American Cartier collectors are particularly enthusiastic of late, according to Rainero. One such client is buying anything with a dragon theme and also custom-ordering dragon pieces. “Jewelry collectors can be compared to art collectors,” he explains. “Some people collect Impressionists and other modern artists, just as some Cartier clients only want dragon themes, Art Deco styles or panther pieces. The best collections are made around passion. A person should fall in love with the object or design.”

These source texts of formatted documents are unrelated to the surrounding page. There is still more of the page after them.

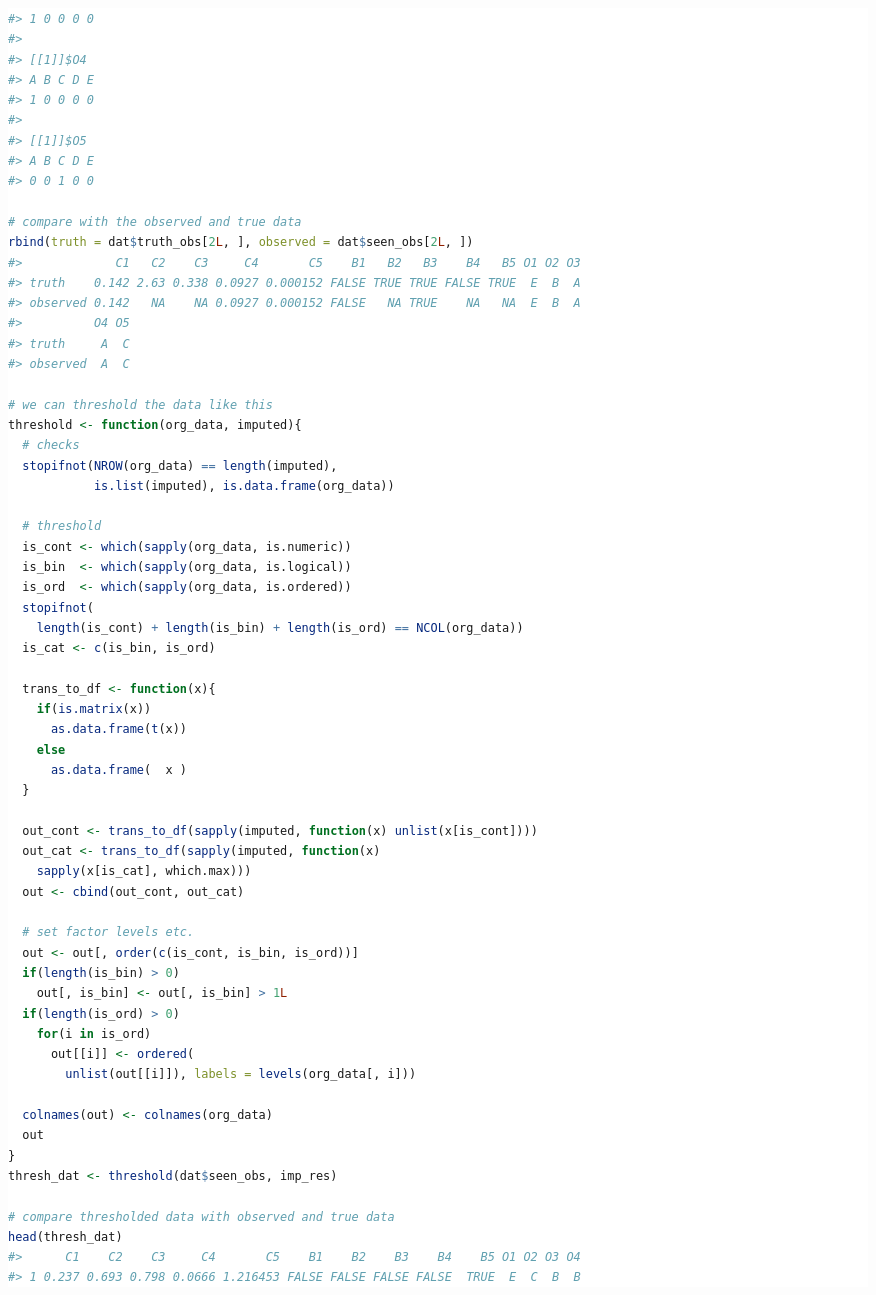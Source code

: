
 ``` r
#> 1 0 0 0 0 
#> 
#> [[1]]$O4
#> A B C D E 
#> 1 0 0 0 0 
#> 
#> [[1]]$O5
#> A B C D E 
#> 0 0 1 0 0

# compare with the observed and true data
rbind(truth = dat$truth_obs[2L, ], observed = dat$seen_obs[2L, ])
#>             C1   C2    C3     C4       C5    B1   B2   B3    B4   B5 O1 O2 O3
#> truth    0.142 2.63 0.338 0.0927 0.000152 FALSE TRUE TRUE FALSE TRUE  E  B  A
#> observed 0.142   NA    NA 0.0927 0.000152 FALSE   NA TRUE    NA   NA  E  B  A
#>          O4 O5
#> truth     A  C
#> observed  A  C

# we can threshold the data like this
threshold <- function(org_data, imputed){
  # checks
  stopifnot(NROW(org_data) == length(imputed), 
            is.list(imputed), is.data.frame(org_data))
  
  # threshold
  is_cont <- which(sapply(org_data, is.numeric))
  is_bin  <- which(sapply(org_data, is.logical)) 
  is_ord  <- which(sapply(org_data, is.ordered))
  stopifnot(
    length(is_cont) + length(is_bin) + length(is_ord) == NCOL(org_data))
  is_cat <- c(is_bin, is_ord)
  
  trans_to_df <- function(x){
    if(is.matrix(x))
      as.data.frame(t(x))
    else
      as.data.frame(  x )
  }
  
  out_cont <- trans_to_df(sapply(imputed, function(x) unlist(x[is_cont])))
  out_cat <- trans_to_df(sapply(imputed, function(x) 
    sapply(x[is_cat], which.max)))
  out <- cbind(out_cont, out_cat)
  
  # set factor levels etc. 
  out <- out[, order(c(is_cont, is_bin, is_ord))]
  if(length(is_bin) > 0)
    out[, is_bin] <- out[, is_bin] > 1L
  if(length(is_ord) > 0)
    for(i in is_ord)
      out[[i]] <- ordered(
        unlist(out[[i]]), labels = levels(org_data[, i]))
  
  colnames(out) <- colnames(org_data)
  out
}
thresh_dat <- threshold(dat$seen_obs, imp_res)

# compare thresholded data with observed and true data
head(thresh_dat)
#>      C1    C2    C3     C4       C5    B1    B2    B3    B4    B5 O1 O2 O3 O4
#> 1 0.237 0.693 0.798 0.0666 1.216453 FALSE FALSE FALSE FALSE  TRUE  E  C  B  B
```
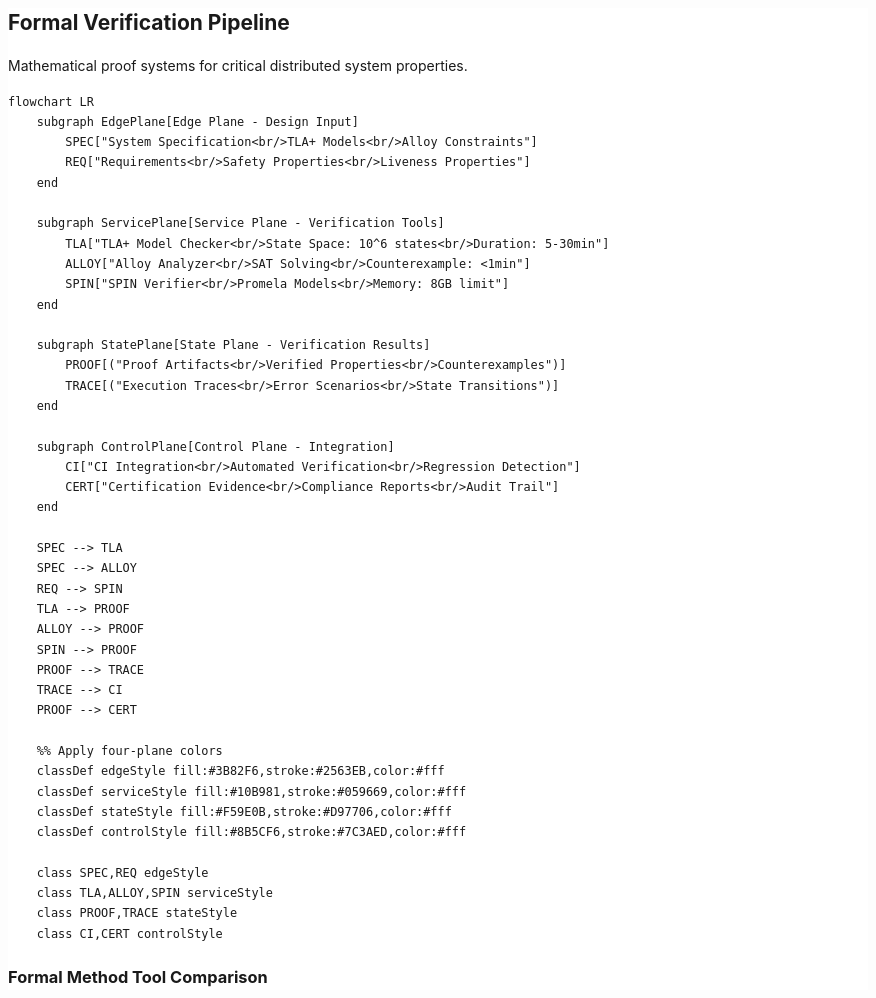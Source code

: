 ## Formal Verification Pipeline

Mathematical proof systems for critical distributed system properties.

```mermaid
flowchart LR
    subgraph EdgePlane[Edge Plane - Design Input]
        SPEC["System Specification<br/>TLA+ Models<br/>Alloy Constraints"]
        REQ["Requirements<br/>Safety Properties<br/>Liveness Properties"]
    end

    subgraph ServicePlane[Service Plane - Verification Tools]
        TLA["TLA+ Model Checker<br/>State Space: 10^6 states<br/>Duration: 5-30min"]
        ALLOY["Alloy Analyzer<br/>SAT Solving<br/>Counterexample: <1min"]
        SPIN["SPIN Verifier<br/>Promela Models<br/>Memory: 8GB limit"]
    end

    subgraph StatePlane[State Plane - Verification Results]
        PROOF[("Proof Artifacts<br/>Verified Properties<br/>Counterexamples")]
        TRACE[("Execution Traces<br/>Error Scenarios<br/>State Transitions")]
    end

    subgraph ControlPlane[Control Plane - Integration]
        CI["CI Integration<br/>Automated Verification<br/>Regression Detection"]
        CERT["Certification Evidence<br/>Compliance Reports<br/>Audit Trail"]
    end

    SPEC --> TLA
    SPEC --> ALLOY
    REQ --> SPIN
    TLA --> PROOF
    ALLOY --> PROOF
    SPIN --> PROOF
    PROOF --> TRACE
    TRACE --> CI
    PROOF --> CERT

    %% Apply four-plane colors
    classDef edgeStyle fill:#3B82F6,stroke:#2563EB,color:#fff
    classDef serviceStyle fill:#10B981,stroke:#059669,color:#fff
    classDef stateStyle fill:#F59E0B,stroke:#D97706,color:#fff
    classDef controlStyle fill:#8B5CF6,stroke:#7C3AED,color:#fff

    class SPEC,REQ edgeStyle
    class TLA,ALLOY,SPIN serviceStyle
    class PROOF,TRACE stateStyle
    class CI,CERT controlStyle
```

### Formal Method Tool Comparison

Cartier’s Mystery Clocks, made in the 1920s, seem to be among the most valuable collector’s items of late, if market prices are any indication. The clocks are to Cartier what the Imperial Eggs are to Fabergé, a symbol of the brand’s imagination and masterful craftsmanship. Master clockmaker Maurice Couet developed the system using the earlier principles of clockmaker Robert Houdin. Cartier created approximately 90 clocks, all of which feature hands that appear suspended in air. (Hence the name Mystery Clock.) Collectors especially covet the six original Portico models; these are valued in the range of $2 million each.

The Cartier family continued running the business until the 1960s when the three flagship stores—Paris, New York and London—were sold separately. In 1972, a group of investors, with Robert Hocq as president, took over the Paris operation with the intention of maintaining the brand’s luxury position while growing on an international scale. The stores in London and New York were brought back into the fold, and the modern Cartier now answers to a corporate board of directors for Richemont Group, the current owner, which looks to increase profits and market share. Meanwhile, Cartier cognoscenti wonder how the new house will delicately balance its desire to build the brand into a global powerhouse against the need to maintain the cachet that made Cartier one of the greatest jewelers of the 20th century.

“We keep the past alive by celebrating our roots,” reflects de Quercize. “When designing the new Collection Panthere de Cartier, we built upon Cartier’s rich heritage, while reinterpreting the designs to make them relevant, not only for today but for years to come.”